Wedding Day Sobriety: A Guide for Guests
Wedding receptions often offer the perfect trifecta of food, fun, and drinks. Yet, this can present significant challenges for guests recovering from alcohol dependency. Fortunately, sitting out these celebrations isn’t the only option. Since sobriety is an important goal, how can this be achieved when the booze is flowing and emotions are high? Some smart advice can help you remain a dedicated teetotaler.
Guests in Recovery: You’re Not Alone
If you’re a wedding guest aiming for sobriety, it’s natural to feel a little anxiety. After all, you’re in a social situation where alcohol is plentiful and you’re surrounded by others who drink. Ravishly contributor Britni de la Cretaz describes feelings of loneliness when attending receptions. Medium writer Tiffany Swedeen mentions her own temptations to imbibe. SobrieTea Party’s Tawny Lara admits her own struggles. Before she tried recovery, she usually found herself drinking too much at others’ nuptials.
Powerful physical and psychological cravings are frequently triggered by emotional stress, fatigue, nostalgia, or feeling left out. Unsurprisingly, all these emotions and conditions can resurface at weddings. You may encounter some saboteurs, as blogger Dana Bowman points out. However, most of your fellow attendees don’t wish to interfere with your recovery.
Stay Alcohol-Free With These Tips
Swedeen, de la Cretaz, and Lara draw on their own experiences, offering advice to wedding guests planning on sobriety. One valuable tip is to stop worrying about how others view you. Most people will not notice or concern themselves with what you’re actually drinking, so having a non-alcoholic beverage in hand can be a lifesaver. This can be anything that makes you feel comfortable: lime and seltzer water, a soft drink, a cup of coffee, or anything else you like.
Enlisting a trustworthy individual or two could help you avoid indulgence. Be sure to give bartenders a heads up, letting them know not to serve you intoxicating drinks. You may wish to bring along a sober friend, seek out another teetotaler at the festivities, or have someone you can call or text if you need support or feel unsafe.
Distracting yourself is also a great approach when you’re at a reception. Take advantage of food, dancing, music, camaraderie, and activities. Are you a champ at horseshoes, darts, or croquet? Use the lawn games to show off your prowess. Hit the dance floor. Eat an extra cupcake. Talk someone else’s ear off. You get the idea.
Refrain From Judging Other Guests
One common pitfall that Lara mentions is the habit of silently judging others.

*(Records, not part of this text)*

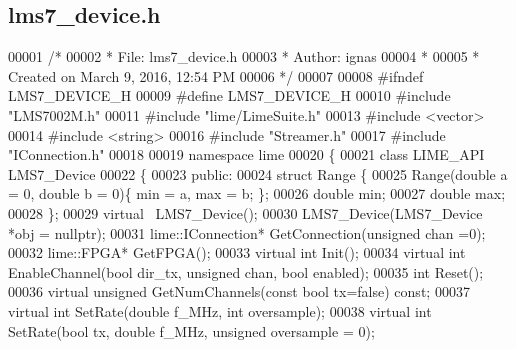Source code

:\subsection{lms7\+\_\+device.\+h}
\label{lms7__device_8h_source}

\begin{DoxyCode}
00001 \textcolor{comment}{/*}
00002 \textcolor{comment}{ * File:   lms7\_device.h}
00003 \textcolor{comment}{ * Author: ignas}
00004 \textcolor{comment}{ *}
00005 \textcolor{comment}{ * Created on March 9, 2016, 12:54 PM}
00006 \textcolor{comment}{ */}
00007 
00008 \textcolor{preprocessor}{#ifndef LMS7\_DEVICE\_H}
00009 \textcolor{preprocessor}{#define LMS7\_DEVICE\_H}
00010 \textcolor{preprocessor}{#include "LMS7002M.h"}
00011 \textcolor{preprocessor}{#include "lime/LimeSuite.h"}
00013 \textcolor{preprocessor}{#include <vector>}
00014 \textcolor{preprocessor}{#include <string>}
00016 \textcolor{preprocessor}{#include "Streamer.h"}
00017 \textcolor{preprocessor}{#include "IConnection.h"}
00018 
00019 \textcolor{keyword}{namespace }lime
00020 \{
00021 \textcolor{keyword}{class }LIME_API LMS7_Device
00022 \{
00023 \textcolor{keyword}{public}:
00024     \textcolor{keyword}{struct }Range \{
00025         Range(\textcolor{keywordtype}{double} a = 0, \textcolor{keywordtype}{double} b = 0)\{ min = a, max = b; \};
00026         \textcolor{keywordtype}{double} min;
00027         \textcolor{keywordtype}{double} max;
00028     \};
00029     \textcolor{keyword}{virtual} ~LMS7_Device();
00030     LMS7_Device(LMS7_Device *obj = \textcolor{keyword}{nullptr});
00031     lime::IConnection* GetConnection(\textcolor{keywordtype}{unsigned} chan =0);
00032     lime::FPGA* GetFPGA();
00033     \textcolor{keyword}{virtual} \textcolor{keywordtype}{int} Init();
00034     \textcolor{keyword}{virtual} \textcolor{keywordtype}{int} EnableChannel(\textcolor{keywordtype}{bool} dir_tx, \textcolor{keywordtype}{unsigned} chan, \textcolor{keywordtype}{bool} enabled);
00035     \textcolor{keywordtype}{int} Reset();
00036     \textcolor{keyword}{virtual} \textcolor{keywordtype}{unsigned} GetNumChannels(\textcolor{keyword}{const} \textcolor{keywordtype}{bool} tx=\textcolor{keyword}{false}) \textcolor{keyword}{const};
00037     \textcolor{keyword}{virtual} \textcolor{keywordtype}{int} SetRate(\textcolor{keywordtype}{double} f\_MHz, \textcolor{keywordtype}{int} oversample);
00038     \textcolor{keyword}{virtual} \textcolor{keywordtype}{int} SetRate(\textcolor{keywordtype}{bool} tx, \textcolor{keywordtype}{double} f\_MHz, \textcolor{keywordtype}{unsigned} oversample = 0);

\end{DoxyCode}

As an individual in recovery, you could find yourself eying other guests’ behaviors. Looking down on them for their drinking and intoxication won’t contribute to your own efforts. Lara reminds readers that everyone’s relationship with alcohol is a little different. Respect is key, so remember that others’ drinking habits have nothing to do with your own sobriety.
Know When To Walk Away
While you’re planning ahead for your friends’ reception, don’t forget to construct an exit strategy. Feel free to leave early if you must, especially if you feel too tempted to drink. If you’re bringing a sober companion, let that person know that you may want to depart before the reception ends. Those attending alone should make sure they have phone numbers of reliable friends or a transport company just in case.
Don’t Worry: You’ve Got This
Recovering from alcohol dependency isn’t an easy process, but social situations can make it rougher than usual. While you want to enjoy yourself at your friends’ wedding reception, it can also be an opportunity to re-acclimate to scenarios in which alcohol is served. Staying sober requires some advance planning. Keeping a nonalcoholic drink in hand is a useful strategy, along with relying on supportive friends and having an exit plan ready.